The previous paragraph may have given the impression that Kubernetes itself provides some kind of queue-based processing, but that isn’t the case. When we talk about Jobs that use a queue, the queue and the component that retrieves the work items from that queue need to be implemented in your containers. Then you create a Job that runs those containers in one or more Pods. To learn how to do this, you’ll now implement another variant of the aggregate-responses Job. This one uses a queue as the source of the work to be executed.

There are two ways to process a work queue: coarse or fine. The following figure illustrates the difference between these two methods.
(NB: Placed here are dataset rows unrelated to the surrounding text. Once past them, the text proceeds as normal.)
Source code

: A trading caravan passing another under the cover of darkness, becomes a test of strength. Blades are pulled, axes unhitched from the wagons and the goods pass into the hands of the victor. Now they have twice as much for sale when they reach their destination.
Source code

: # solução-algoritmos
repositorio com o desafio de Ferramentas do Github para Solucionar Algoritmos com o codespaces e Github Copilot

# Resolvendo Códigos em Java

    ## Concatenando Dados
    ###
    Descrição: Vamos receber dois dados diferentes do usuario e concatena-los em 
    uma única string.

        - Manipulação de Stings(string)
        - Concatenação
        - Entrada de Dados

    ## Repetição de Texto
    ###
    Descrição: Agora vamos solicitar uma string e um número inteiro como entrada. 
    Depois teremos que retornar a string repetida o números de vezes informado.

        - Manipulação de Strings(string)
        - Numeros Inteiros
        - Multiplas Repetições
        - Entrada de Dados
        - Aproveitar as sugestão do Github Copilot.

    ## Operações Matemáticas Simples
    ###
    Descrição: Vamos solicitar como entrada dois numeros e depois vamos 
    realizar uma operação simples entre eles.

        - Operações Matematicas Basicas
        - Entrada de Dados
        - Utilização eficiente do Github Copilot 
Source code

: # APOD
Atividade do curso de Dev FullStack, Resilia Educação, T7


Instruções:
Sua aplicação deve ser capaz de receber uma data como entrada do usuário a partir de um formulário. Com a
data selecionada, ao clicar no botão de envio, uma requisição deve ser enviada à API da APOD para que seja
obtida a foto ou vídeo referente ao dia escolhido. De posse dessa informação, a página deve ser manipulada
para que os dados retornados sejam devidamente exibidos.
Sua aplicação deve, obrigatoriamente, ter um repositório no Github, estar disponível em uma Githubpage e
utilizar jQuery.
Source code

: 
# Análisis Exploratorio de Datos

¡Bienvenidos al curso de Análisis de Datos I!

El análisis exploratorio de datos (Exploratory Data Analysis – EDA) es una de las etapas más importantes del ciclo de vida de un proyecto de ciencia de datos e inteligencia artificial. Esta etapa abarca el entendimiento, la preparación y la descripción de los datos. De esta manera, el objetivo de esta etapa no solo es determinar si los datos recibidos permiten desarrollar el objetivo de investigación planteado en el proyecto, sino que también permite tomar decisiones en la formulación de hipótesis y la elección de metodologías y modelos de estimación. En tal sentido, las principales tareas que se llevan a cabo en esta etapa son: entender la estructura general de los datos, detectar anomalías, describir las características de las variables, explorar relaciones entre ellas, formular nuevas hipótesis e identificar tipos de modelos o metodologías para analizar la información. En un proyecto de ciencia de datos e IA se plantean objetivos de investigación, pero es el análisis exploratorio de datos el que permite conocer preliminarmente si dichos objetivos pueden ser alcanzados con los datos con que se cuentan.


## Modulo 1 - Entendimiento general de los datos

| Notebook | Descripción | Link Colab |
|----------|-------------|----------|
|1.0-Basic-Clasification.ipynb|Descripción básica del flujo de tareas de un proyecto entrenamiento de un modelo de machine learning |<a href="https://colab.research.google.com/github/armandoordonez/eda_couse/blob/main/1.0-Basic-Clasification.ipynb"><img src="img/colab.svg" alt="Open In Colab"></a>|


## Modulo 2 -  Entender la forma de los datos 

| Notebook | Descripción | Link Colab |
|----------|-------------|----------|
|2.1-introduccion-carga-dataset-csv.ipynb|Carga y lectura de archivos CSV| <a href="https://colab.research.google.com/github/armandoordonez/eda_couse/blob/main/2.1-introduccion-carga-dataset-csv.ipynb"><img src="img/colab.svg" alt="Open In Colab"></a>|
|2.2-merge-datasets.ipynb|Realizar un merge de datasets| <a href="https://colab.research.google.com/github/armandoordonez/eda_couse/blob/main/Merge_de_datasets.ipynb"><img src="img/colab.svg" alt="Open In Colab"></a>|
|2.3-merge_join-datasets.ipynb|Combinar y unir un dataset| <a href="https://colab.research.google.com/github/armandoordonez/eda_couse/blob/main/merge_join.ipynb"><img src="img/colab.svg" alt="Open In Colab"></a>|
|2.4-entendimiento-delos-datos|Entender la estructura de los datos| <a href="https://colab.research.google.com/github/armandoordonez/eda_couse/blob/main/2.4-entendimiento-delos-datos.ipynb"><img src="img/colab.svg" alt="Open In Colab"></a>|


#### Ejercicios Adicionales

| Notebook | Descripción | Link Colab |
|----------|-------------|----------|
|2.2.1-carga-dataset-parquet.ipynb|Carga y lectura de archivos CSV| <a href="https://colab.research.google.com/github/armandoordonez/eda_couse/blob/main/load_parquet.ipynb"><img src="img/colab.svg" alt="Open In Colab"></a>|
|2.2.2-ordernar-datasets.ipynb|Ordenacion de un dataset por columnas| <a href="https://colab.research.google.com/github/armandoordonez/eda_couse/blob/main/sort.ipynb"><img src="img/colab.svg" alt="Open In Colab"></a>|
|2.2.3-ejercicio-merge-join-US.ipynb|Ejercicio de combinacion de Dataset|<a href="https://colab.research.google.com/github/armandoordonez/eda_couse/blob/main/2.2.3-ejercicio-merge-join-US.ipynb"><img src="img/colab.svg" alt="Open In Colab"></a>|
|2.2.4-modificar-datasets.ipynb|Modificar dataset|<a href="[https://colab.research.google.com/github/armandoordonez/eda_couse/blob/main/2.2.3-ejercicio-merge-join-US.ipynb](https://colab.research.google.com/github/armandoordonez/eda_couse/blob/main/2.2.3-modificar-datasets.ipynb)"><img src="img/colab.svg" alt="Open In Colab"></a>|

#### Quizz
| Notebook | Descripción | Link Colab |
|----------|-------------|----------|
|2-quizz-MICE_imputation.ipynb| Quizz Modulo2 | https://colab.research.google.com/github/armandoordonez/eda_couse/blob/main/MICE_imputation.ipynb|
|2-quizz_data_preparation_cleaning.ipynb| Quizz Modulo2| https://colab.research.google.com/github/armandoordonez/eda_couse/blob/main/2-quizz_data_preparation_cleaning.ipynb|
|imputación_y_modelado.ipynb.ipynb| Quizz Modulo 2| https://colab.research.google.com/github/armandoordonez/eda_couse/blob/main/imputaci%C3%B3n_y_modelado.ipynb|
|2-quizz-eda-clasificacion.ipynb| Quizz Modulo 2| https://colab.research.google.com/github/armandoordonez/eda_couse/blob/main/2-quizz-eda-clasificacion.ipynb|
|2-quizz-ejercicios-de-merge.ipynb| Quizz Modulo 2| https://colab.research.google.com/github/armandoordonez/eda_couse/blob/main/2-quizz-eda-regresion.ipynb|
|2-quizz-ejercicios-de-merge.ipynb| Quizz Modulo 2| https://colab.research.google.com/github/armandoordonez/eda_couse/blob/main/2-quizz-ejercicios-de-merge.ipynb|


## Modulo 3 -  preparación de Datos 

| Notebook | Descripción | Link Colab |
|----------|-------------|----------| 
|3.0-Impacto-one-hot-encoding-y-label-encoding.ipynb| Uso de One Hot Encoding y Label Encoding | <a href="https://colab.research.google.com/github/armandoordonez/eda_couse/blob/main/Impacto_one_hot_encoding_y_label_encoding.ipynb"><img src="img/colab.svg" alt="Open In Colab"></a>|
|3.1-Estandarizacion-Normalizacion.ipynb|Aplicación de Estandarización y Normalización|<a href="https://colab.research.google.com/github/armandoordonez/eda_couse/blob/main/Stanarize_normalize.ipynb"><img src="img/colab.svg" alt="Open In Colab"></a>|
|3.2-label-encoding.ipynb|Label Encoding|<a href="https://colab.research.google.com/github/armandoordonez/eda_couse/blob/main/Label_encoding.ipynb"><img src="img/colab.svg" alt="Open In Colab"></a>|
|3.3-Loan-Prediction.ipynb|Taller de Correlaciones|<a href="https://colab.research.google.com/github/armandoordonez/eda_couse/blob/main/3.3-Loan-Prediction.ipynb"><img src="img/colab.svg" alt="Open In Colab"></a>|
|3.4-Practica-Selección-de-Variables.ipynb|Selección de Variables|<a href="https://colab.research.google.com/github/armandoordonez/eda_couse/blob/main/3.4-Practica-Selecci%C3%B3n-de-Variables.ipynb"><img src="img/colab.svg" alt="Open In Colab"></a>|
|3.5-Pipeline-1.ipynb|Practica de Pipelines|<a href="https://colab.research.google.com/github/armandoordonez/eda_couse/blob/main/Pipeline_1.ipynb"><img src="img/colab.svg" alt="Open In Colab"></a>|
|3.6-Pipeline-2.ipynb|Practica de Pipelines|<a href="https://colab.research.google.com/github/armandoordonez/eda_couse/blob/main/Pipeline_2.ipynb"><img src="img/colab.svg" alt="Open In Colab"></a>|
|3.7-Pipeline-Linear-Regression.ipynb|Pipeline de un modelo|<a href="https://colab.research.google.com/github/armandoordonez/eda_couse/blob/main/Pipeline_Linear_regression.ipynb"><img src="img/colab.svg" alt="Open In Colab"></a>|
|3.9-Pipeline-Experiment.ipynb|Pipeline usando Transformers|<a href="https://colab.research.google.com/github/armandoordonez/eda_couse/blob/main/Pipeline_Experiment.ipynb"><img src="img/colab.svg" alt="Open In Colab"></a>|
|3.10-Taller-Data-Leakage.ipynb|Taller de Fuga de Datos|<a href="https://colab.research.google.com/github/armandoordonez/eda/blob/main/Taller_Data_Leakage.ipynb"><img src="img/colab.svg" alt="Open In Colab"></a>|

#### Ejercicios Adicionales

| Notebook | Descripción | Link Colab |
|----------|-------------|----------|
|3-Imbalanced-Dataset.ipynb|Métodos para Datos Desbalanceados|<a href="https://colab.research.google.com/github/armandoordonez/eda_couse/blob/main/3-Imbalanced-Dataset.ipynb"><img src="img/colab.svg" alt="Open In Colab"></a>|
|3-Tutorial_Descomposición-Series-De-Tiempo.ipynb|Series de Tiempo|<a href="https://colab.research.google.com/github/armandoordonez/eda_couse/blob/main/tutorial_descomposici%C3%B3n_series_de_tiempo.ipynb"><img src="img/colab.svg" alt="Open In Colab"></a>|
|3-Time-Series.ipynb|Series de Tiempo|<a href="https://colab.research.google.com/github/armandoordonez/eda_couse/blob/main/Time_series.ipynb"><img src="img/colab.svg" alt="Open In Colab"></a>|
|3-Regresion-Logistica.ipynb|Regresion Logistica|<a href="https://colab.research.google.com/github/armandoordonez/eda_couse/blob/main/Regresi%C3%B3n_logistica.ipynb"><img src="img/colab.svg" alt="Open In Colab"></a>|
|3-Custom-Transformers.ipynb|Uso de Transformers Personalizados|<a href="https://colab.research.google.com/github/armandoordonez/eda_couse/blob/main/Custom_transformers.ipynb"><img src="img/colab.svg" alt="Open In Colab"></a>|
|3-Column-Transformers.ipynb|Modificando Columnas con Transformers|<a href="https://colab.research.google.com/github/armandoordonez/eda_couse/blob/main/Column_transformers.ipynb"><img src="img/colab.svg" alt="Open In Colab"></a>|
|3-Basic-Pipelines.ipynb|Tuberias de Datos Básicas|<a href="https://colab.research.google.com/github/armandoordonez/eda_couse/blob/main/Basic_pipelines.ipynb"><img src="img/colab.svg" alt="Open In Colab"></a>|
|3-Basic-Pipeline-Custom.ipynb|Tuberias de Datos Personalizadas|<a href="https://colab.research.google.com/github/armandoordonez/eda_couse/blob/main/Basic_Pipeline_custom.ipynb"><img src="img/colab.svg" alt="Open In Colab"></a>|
Figure 17.10 The difference between coarse and fine parallel processing

In coarse parallel processing, each Pod takes an item from the queue, processes it, and then terminates. Therefore, you end up with one Pod per work item. In contrast, in fine parallel processing, typically only a handful of Pods are created and each Pod processes multiple work items. They all work in parallel until the entire queue is processed. In both methods, you can run as many Pods in parallel as you want, if your cluster can accommodate them.

Creating the work queue

The Job you’ll create for this exercise will process the Quiz responses from 2022. Before you create this Job, you must first set up the work queue. To keep things simple, you implement the queue in the existing MongoDB database. To create the queue, you run the following command:

$ kubectl exec -it quiz-0 -c mongo -- mongosh kiada --eval '
  db.monthsToProcess.insertMany([
    {_id: "2022-01", year: 2022, month: 1},
    {_id: "2022-02", year: 2022, month: 2},
    {_id: "2022-03", year: 2022, month: 3},
    {_id: "2022-04", year: 2022, month: 4},
    {_id: "2022-05", year: 2022, month: 5},
    {_id: "2022-06", year: 2022, month: 6},
    {_id: "2022-07", year: 2022, month: 7},
    {_id: "2022-08", year: 2022, month: 8},
    {_id: "2022-09", year: 2022, month: 9},
    {_id: "2022-10", year: 2022, month: 10},
    {_id: "2022-11", year: 2022, month: 11},
    {_id: "2022-12", year: 2022, month: 12}])'

NOTE

This command assumes that quiz-0 is the primary MongoDB replica. If the command fails with the error message “not primary”, try running the command in all three Pods, or you can ask MongoDB which of the three is the primary replica with the following command: kubectl exec quiz-0 -c mongo -– mongosh –-eval 'rs.hello().primary'.

The command inserts 12 work items into the MongoDB collection named monthsToProcess. Each work item represents a particular month that needs to be processed.

Processing a work queue using coarse parallel processing

Let’s start with an example of coarse parallel processing, where each Pod processes only a single work item. You can find the Job manifest in the file job.aggregate-responses-queue-coarse.yaml and is shown in the following listing.

Listing 17.10 Processing a work queue using coarse parallel processing

apiVersion: batch/v1
kind: Job
metadata:
  name: aggregate-responses-queue-coarse
spec:
  completions: 6
  parallelism: 3
  template:
    spec:
      restartPolicy: OnFailure
      containers:
      - name: processor
        image: mongo:5
        command:
        - mongosh
        - mongodb+srv://quiz-pods.kiada.svc.cluster.local/kiada?tls=false
        - --quiet
        - --file
        - /script.js
        volumeMounts:
        - name: script
          subPath: script.js
          mountPath: /script.js
      volumes:
      - name: script
        configMap:
          name: aggregate-responses-queue-coarse

The Job creates Pods that run a script in MongoDB that takes a single item from the queue and processes it. Note that completions is 6, meaning that this Job only processes 6 of the 12 items you added to the queue. The reason for this is that I want to leave a few items for the fine parallel processing example that comes after this one.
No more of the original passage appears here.